Après une année 2022 exceptionnelle, on était curieux de voir cette équipe de France pour sa première grande échéance internationale. Direction le Portugal et la banlieue de Lisbonne pour les championnats continentaux. Un événement aux 404 combattants pour quarante pays représentés, toujours sans les jeunes Russes.

Une compétition en forme de très bon cru pour les jeunes pousses Tricolores puisque l’équipe de France termine à la deuxième place du classement derrière l’intouchable Azerbaidjan. Neuf médailles – six féminines – dont deux titres qui vont à Alyssia Poulange (SO2J Saint Ouen) en -52kg et Léonie Minkada-Caquineau (Dojos de l’Agglomération du Niortais 79) en +70kg. Une surprise ? Pas vraiment.

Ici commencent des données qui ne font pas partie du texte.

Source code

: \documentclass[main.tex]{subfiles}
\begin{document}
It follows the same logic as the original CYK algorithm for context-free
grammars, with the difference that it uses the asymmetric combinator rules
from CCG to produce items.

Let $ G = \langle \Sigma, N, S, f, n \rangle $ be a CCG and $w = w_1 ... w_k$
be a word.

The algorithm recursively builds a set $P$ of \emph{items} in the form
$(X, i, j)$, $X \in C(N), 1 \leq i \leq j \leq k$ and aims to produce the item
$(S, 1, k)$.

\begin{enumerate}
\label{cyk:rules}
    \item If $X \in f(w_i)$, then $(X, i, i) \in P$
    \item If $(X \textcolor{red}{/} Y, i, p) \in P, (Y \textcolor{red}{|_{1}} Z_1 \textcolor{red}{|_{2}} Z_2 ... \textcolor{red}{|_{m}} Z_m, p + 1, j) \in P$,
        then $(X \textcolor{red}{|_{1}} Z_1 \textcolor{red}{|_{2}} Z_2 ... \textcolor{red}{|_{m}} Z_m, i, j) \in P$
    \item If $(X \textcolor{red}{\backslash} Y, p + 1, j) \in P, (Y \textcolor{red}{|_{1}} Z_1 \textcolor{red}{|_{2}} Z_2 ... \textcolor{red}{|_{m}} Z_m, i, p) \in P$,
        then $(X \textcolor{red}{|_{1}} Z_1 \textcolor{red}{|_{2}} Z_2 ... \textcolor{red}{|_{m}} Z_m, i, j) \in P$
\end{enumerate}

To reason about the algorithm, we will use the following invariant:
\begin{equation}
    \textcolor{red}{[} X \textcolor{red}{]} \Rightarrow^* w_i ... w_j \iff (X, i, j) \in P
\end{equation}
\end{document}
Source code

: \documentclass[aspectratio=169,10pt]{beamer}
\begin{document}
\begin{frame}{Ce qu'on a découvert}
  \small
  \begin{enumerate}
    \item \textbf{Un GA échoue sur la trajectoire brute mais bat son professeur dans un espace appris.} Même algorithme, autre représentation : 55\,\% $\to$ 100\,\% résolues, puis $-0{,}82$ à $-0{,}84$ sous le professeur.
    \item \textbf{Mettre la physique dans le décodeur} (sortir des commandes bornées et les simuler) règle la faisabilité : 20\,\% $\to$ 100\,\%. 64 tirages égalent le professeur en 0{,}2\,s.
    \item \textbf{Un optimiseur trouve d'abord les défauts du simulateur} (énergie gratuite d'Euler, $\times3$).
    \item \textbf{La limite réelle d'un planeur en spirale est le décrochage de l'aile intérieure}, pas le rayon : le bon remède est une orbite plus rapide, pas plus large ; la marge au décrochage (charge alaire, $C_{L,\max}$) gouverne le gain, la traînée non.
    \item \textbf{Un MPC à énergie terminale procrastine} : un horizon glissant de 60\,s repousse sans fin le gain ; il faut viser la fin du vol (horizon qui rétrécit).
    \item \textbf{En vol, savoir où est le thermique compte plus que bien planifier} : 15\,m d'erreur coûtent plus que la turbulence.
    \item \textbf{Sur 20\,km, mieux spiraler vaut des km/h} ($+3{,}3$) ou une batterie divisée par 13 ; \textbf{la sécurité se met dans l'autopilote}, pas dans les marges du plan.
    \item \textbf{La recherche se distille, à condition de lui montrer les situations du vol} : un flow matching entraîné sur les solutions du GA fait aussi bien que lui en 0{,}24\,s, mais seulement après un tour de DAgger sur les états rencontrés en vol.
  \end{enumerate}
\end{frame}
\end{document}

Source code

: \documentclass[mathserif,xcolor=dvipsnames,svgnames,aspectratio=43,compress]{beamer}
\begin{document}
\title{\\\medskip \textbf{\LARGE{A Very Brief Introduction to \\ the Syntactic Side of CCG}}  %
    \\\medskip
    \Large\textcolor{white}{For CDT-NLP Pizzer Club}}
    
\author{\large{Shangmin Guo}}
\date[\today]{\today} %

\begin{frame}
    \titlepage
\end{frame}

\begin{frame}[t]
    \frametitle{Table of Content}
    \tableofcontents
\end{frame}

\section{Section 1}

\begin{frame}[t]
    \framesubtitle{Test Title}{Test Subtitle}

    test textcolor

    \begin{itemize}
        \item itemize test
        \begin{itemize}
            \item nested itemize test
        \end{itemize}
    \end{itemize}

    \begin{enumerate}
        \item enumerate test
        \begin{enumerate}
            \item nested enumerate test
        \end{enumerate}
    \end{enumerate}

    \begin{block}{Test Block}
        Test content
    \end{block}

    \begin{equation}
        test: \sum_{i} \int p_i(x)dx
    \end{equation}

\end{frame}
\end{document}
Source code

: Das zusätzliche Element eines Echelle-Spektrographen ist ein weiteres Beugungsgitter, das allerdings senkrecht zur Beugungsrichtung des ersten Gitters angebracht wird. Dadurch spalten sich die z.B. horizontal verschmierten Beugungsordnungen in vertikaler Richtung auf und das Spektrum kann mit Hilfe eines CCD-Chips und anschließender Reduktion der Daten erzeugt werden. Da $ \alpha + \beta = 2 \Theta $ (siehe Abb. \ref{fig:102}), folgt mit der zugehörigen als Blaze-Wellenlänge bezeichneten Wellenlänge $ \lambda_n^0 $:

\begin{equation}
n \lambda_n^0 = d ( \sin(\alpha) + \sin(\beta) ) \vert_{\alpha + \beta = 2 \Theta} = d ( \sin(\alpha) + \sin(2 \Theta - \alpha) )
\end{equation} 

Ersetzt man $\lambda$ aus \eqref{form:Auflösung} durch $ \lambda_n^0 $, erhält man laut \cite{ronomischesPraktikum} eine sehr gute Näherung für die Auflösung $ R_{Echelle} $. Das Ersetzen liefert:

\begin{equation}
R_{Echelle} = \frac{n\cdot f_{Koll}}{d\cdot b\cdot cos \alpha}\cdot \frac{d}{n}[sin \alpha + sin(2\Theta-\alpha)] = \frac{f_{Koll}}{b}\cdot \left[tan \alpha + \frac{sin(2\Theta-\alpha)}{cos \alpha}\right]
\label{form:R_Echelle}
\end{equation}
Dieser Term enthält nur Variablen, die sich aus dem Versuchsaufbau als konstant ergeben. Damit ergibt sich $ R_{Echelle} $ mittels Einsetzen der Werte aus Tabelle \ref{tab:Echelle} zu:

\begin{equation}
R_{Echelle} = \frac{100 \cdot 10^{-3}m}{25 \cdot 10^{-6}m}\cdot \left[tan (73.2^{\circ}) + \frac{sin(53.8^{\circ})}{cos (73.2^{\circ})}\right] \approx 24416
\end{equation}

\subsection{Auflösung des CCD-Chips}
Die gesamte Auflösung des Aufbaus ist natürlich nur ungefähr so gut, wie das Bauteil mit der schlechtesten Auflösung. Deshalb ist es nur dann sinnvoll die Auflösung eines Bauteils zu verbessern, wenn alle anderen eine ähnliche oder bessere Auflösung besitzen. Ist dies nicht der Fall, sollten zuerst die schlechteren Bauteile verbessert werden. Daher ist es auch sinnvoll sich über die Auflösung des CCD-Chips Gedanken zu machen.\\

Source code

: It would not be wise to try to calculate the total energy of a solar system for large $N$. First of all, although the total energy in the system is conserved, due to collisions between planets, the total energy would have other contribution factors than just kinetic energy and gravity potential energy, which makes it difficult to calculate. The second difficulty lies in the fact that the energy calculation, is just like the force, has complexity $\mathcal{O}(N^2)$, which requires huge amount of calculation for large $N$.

D’abord, parce que ces jeunes judokas étaient déjà internationales l’année dernière : Poulange, peut-être la combattante la plus complète de cette génération, fut médaillée de bronze en -48kg en 2022 lors de ces mêmes championnats et finira septième des championnats du monde.
Minkada-Caquineau sera, elle, victorieuse de la coupe d’Europe de Strasbourg. Des habituées des compétitions internationales qui ont accumulé une expérience utile et précieuse.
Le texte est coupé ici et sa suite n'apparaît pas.